Project Director Ashley Bandy: Mobility of stable isotope-labeled Escherichia coli within karst aquifers

The PD will work with mentors Dr. Kim Cook, of the USDA-ARS Animal Waste Management Research Unit, and Dr. Alan Fryar, a hydrogeologist at the University of Kentucky. This predoctoral application for a research-based project fits within the Agriculture and Natural Resources Science for Climate Variability and Change Challenge Area and Renewable energy, Natural resources, and Environment Foundational Program Area and will increase understanding of fundamental aspects of microbial movement in the environment, which has the potential for broad application toward improving food safety and security by decreasing pathogen transport to valuable and often limited water resources, showing relevance to the goals of the Fellowship Grant Program. Effects of global climate change are combining with growing population to strain water resources, generating an urgent need for more research to understand fundamental processes that control pathogen movement. Field data on survival and transport of agricultural isolates of the indicator organism Escherichia coli (E. coli) can be applied to generate adequate transport models and used by regulatory agencies for decision-making processes in regards to safety procedures and best management practices for the prevention of contamination.
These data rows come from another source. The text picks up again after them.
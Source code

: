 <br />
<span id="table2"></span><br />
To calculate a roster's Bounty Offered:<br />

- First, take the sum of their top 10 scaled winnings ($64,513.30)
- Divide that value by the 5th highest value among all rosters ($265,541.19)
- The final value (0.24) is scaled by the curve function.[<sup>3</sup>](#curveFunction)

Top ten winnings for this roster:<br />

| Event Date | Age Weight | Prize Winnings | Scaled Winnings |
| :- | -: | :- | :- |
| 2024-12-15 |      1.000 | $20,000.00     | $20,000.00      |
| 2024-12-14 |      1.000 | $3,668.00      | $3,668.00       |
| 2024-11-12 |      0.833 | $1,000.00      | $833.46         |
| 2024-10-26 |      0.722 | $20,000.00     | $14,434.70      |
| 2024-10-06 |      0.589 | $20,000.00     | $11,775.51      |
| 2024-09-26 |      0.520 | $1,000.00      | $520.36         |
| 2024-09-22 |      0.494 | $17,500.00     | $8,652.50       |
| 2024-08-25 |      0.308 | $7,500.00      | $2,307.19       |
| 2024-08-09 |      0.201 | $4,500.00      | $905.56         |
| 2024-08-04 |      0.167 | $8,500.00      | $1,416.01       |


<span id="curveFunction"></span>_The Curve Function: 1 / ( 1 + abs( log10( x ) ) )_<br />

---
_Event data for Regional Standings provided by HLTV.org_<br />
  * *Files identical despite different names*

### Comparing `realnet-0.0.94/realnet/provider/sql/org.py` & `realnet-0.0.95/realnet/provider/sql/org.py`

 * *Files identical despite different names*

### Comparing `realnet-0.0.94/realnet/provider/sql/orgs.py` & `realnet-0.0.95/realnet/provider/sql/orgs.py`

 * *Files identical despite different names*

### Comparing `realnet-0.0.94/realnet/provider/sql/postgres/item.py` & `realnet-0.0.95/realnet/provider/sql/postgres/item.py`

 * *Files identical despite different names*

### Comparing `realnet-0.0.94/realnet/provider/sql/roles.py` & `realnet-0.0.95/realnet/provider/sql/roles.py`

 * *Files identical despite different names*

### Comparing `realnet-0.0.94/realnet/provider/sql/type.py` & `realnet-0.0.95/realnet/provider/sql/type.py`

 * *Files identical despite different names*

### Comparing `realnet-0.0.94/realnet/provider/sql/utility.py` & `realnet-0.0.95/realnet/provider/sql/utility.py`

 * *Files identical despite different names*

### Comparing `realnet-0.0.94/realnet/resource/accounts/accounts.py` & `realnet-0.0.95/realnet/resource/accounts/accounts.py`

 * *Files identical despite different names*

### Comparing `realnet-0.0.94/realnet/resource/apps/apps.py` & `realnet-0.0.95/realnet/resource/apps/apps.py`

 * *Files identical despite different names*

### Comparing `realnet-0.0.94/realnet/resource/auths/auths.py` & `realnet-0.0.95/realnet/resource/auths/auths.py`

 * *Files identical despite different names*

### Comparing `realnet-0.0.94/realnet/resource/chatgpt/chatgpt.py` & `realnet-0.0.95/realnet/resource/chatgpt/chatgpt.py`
Currently, bacterial transport and attenuation in karst aquifers are not well understood. Karst areas constitute approximately 15% of the contiguous U.S., and 40% of the terrain east of the Mississippi River. Objectives of the study include 1) evaluate transport of 15N-labelled E. coli within a karst basin compared to fluorescent dye and latex microspheres and 2) examine transport properties of two different isolates of 15N-labelled E. coli through epikarst. Minimal filtration and turbulent flow of water in karst systems can mobilize various particles and spread contaminants, including pathogens. Common tracers such as fluorescent dyes and microspheres do not exhibit the same surface chemistries and transport properties as contaminants, such as microorganisms, as seen in proof-of-concept studies in which bacteria and microspheres are remobilized during storm events after initial injection. Lab-scale studies also suggest that E. coli strain-level phenotype and genotype effect transport. Comparisons will also be made between the transport through well-developed epikarst of two E. coli isolates, which were shown in lab-scale studies to significantly differ in adhesion properties.